March of Dimes Canada (MODC), officially the Rehabilitation Foundation for Disabled Persons, Canada is a registered national charity established in 2005 by Ontario March of Dimes. MODC aims to provide community-based rehabilitation services and resources across the country to people with physical disabilities.

March of Dimes in Canada has no affiliation with the American organization.
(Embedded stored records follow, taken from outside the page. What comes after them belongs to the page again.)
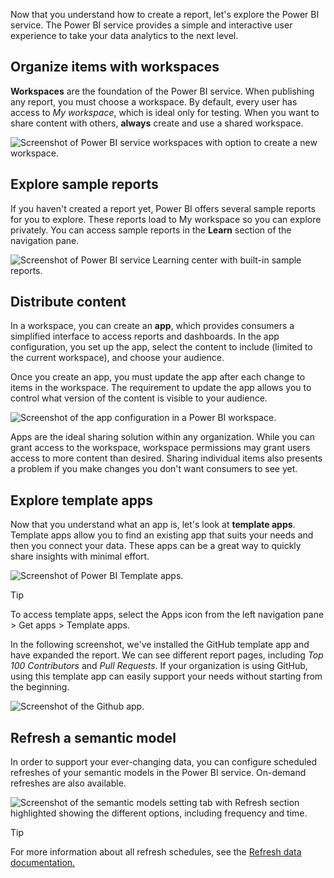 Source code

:Now that you understand how to create a report, let's explore the Power BI service. The Power BI service provides a simple and interactive user experience to take your data analytics to the next level.

## Organize items with workspaces

**Workspaces** are the foundation of the Power BI service. When publishing any report, you must choose a workspace. By default, every user has access to *My workspace*, which is ideal only for testing. When you want to share content with others, **always** create and use a shared workspace.

![Screenshot of Power BI service workspaces with option to create a new workspace.](../media/pbi-touring-00.png)

## Explore sample reports

If you haven't created a report yet, Power BI offers several sample reports for you to explore. These reports load to My workspace so you can explore privately. You can access sample reports in the **Learn** section of the navigation pane.

![Screenshot of Power BI service Learning center with built-in sample reports.](../media/pbi-touring_01.png)

## Distribute content

In a workspace, you can create an **app**, which provides consumers a simplified interface to access reports and dashboards. In the app configuration, you set up the app, select the content to include (limited to the current workspace), and choose your audience.

Once you create an app, you must update the app after each change to items in the workspace. The requirement to update the app allows you to control what version of the content is visible to your audience.

![Screenshot of the app configuration in a Power BI workspace.](../media/pbi-touring_02.png)

Apps are the ideal sharing solution within any organization. While you can grant access to the workspace, workspace permissions may grant users access to more content than desired. Sharing individual items also presents a problem if you make changes you don't want consumers to see yet.

## Explore template apps

Now that you understand what an app is, let's look at **template apps**. Template apps allow you to find an existing app that suits your needs and then you connect your data. These apps can be a great way to quickly share insights with minimal effort.

![Screenshot of Power BI Template apps.](../media/pbi-touring_03.png)

> [!TIP]
> To access template apps, select the Apps icon from the left navigation pane > Get apps > Template apps.

In the following screenshot, we've installed the GitHub template app and have expanded the report. We can see different report pages, including *Top 100 Contributors* and *Pull Requests*. If your organization is using GitHub, using this template app can easily support your needs without starting from the beginning.

![Screenshot of the Github app.](../media/pbi-touring_04.png)

## Refresh a semantic model

In order to support your ever-changing data, you can configure scheduled refreshes of your semantic models in the Power BI service. On-demand refreshes are also available.

![Screenshot of the semantic models setting tab with Refresh section highlighted showing the different options, including frequency and time.](../media/pbi-touring_05.png)

> [!TIP]
> For more information about all refresh schedules, see the [Refresh data documentation.](/power-bi/connect-data/refresh-data#configure-scheduled-refresh)
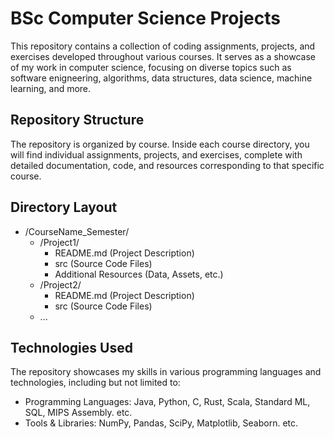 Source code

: # BSc Computer Science Projects
This repository contains a collection of coding assignments, projects, and exercises developed throughout various courses. It serves as a showcase of my work in computer science, focusing on diverse topics such as software enigneering, algorithms, data structures, data science, machine learning, and more.
## Repository Structure
The repository is organized by course. Inside each course directory, you will find individual assignments, projects, and exercises, complete with detailed documentation, code, and resources corresponding to that specific course.
## Directory Layout
- /CourseName_Semester/
  - /Project1/
    - README.md (Project Description)
    - src (Source Code Files)
    - Additional Resources (Data, Assets, etc.)
  - /Project2/
    - README.md (Project Description)
    - src (Source Code Files)
  - ...
## Technologies Used
The repository showcases my skills in various programming languages and technologies, including but not limited to:
- Programming Languages: Java, Python, C, Rust, Scala, Standard ML, SQL, MIPS Assembly. etc.
- Tools & Libraries: NumPy, Pandas, SciPy, Matplotlib, Seaborn. etc.

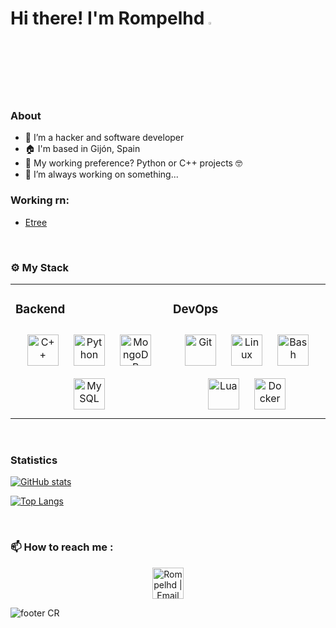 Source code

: # Hi there! I'm Rompelhd <img src="https://media.giphy.com/media/hvRJCLFzcasrR4ia7z/giphy.gif" width="3%">

### About
- 🦾 I’m a hacker and software developer
- 🏠 I'm based in Gijón, Spain
- 🤔 My working preference? Python or C++ projects 🤓
- 🤖 I’m always working on something...</a>


### Working rn:
- [Etree](https://github.com/rompelhd/Etree)

<br>

### <b>⚙️ My Stack</b>

<table><tr><td valign="top" width="33%">
  
### Backend
<div align="center">
<a href="https://es.wikipedia.org/wiki/C%2B%2B" target="_blank"><img style="margin: 10px" src="https://upload.wikimedia.org/wikipedia/commons/thumb/1/18/ISO_C%2B%2B_Logo.svg/800px-ISO_C%2B%2B_Logo.svg.png" alt="C++" height="50" /></a> 
<a href="https://www.python.org/" target="_blank"><img style="margin: 10px" src="https://upload.wikimedia.org/wikipedia/commons/thumb/c/c3/Python-logo-notext.svg/1024px-Python-logo-notext.svg.png" alt="Python" height="50" /></a>  
<a href="https://www.mongodb.com/" target="_blank"><img style="margin: 10px" src="https://profilinator.rishav.dev/skills-assets/mongodb-original-wordmark.svg" alt="MongoDB" height="50" /></a>  
<a href="https://www.mysql.com/" target="_blank"><img style="margin: 10px" src="https://profilinator.rishav.dev/skills-assets/mysql-original-wordmark.svg" alt="MySQL" height="50" /></a>  
</div>

</td><td valign="top" width="33%">

### DevOps
<div align="center">
<a href="https://github.com/" target="_blank"><img style="margin: 10px" src="https://profilinator.rishav.dev/skills-assets/git-scm-icon.svg" alt="Git" height="50" /></a>  
<a href="https://www.linux.org/" target="_blank"><img style="margin: 10px" src="https://profilinator.rishav.dev/skills-assets/linux-original.svg" alt="Linux" height="50" /></a>  
<a href="https://es.wikipedia.org/wiki/Bash" target="_blank"><img style="margin: 10px" src="https://upload.wikimedia.org/wikipedia/commons/thumb/8/82/Gnu-bash-logo.svg/1920px-Gnu-bash-logo.svg.png" alt="Bash" height="50" /></a>
<a href="https://www.lua.org/" target="_blank"><img style="margin: 10px" src="https://upload.wikimedia.org/wikipedia/commons/thumb/c/cf/Lua-Logo.svg/128px-Lua-Logo.svg.png" alt="Lua" height="50" /></a>
<a href="https://www.docker.com/" target="_blank"><img style="margin: 10px" src="https://profilinator.rishav.dev/skills-assets/docker-original-wordmark.svg" alt="Docker" height="50" /></a> 
</div>
</td></tr></table>

<br>

### Statistics

[![GitHub stats](https://github-readme-stats.vercel.app/api?username=rompelhd&count_private=true&show_icons=true&theme=monokai&borde_radius=50)](https://github.com/anuraghazra/github-readme-stats)

[![Top Langs](https://github-readme-stats.vercel.app/api/top-langs/?username=rompelhd&layout=compact&theme=monokai)](https://github.com/anuraghazra/github-readme-stats)

<br>

### 📫 How to reach me :

<p align="center">
    <a href="mailto:rompelxd@gmail.com">
        <img alt="Rompelhd | Email" width="50px" height="50px" src="https://upload.wikimedia.org/wikipedia/commons/7/7e/Gmail_icon_%282020%29.svg" />
    </a>
</p>

![footer CR](https://capsule-render.vercel.app/api?type=waving&color=gradient&customColorList=1&height=90&section=footer)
Like its American counterpart, it began in 1951 with the Marching Mothers fundraising campaign to eradicate polio.

After vaccination programs effectively eliminated the threat of the disease, mandates changed to offering programs and services for people of all ages with physical disabilities, particularly in Ontario.

For many years various provincial organizations operated under the name March of Dimes as members of the Easter Seals March of Dimes National Council.

In 2005, however, Ontario March of Dimes acquired the exclusive right to use 'March of Dimes' in Canada, and now operates March of Dimes Canada as a national subsidiary. It no longer has any affiliation with Easter Seals (Canada).

March of Dimes Canada continues to work with polio survivors through Polio Canada, a national support network for people suffering from post-polio syndrome, or the late effects of polio.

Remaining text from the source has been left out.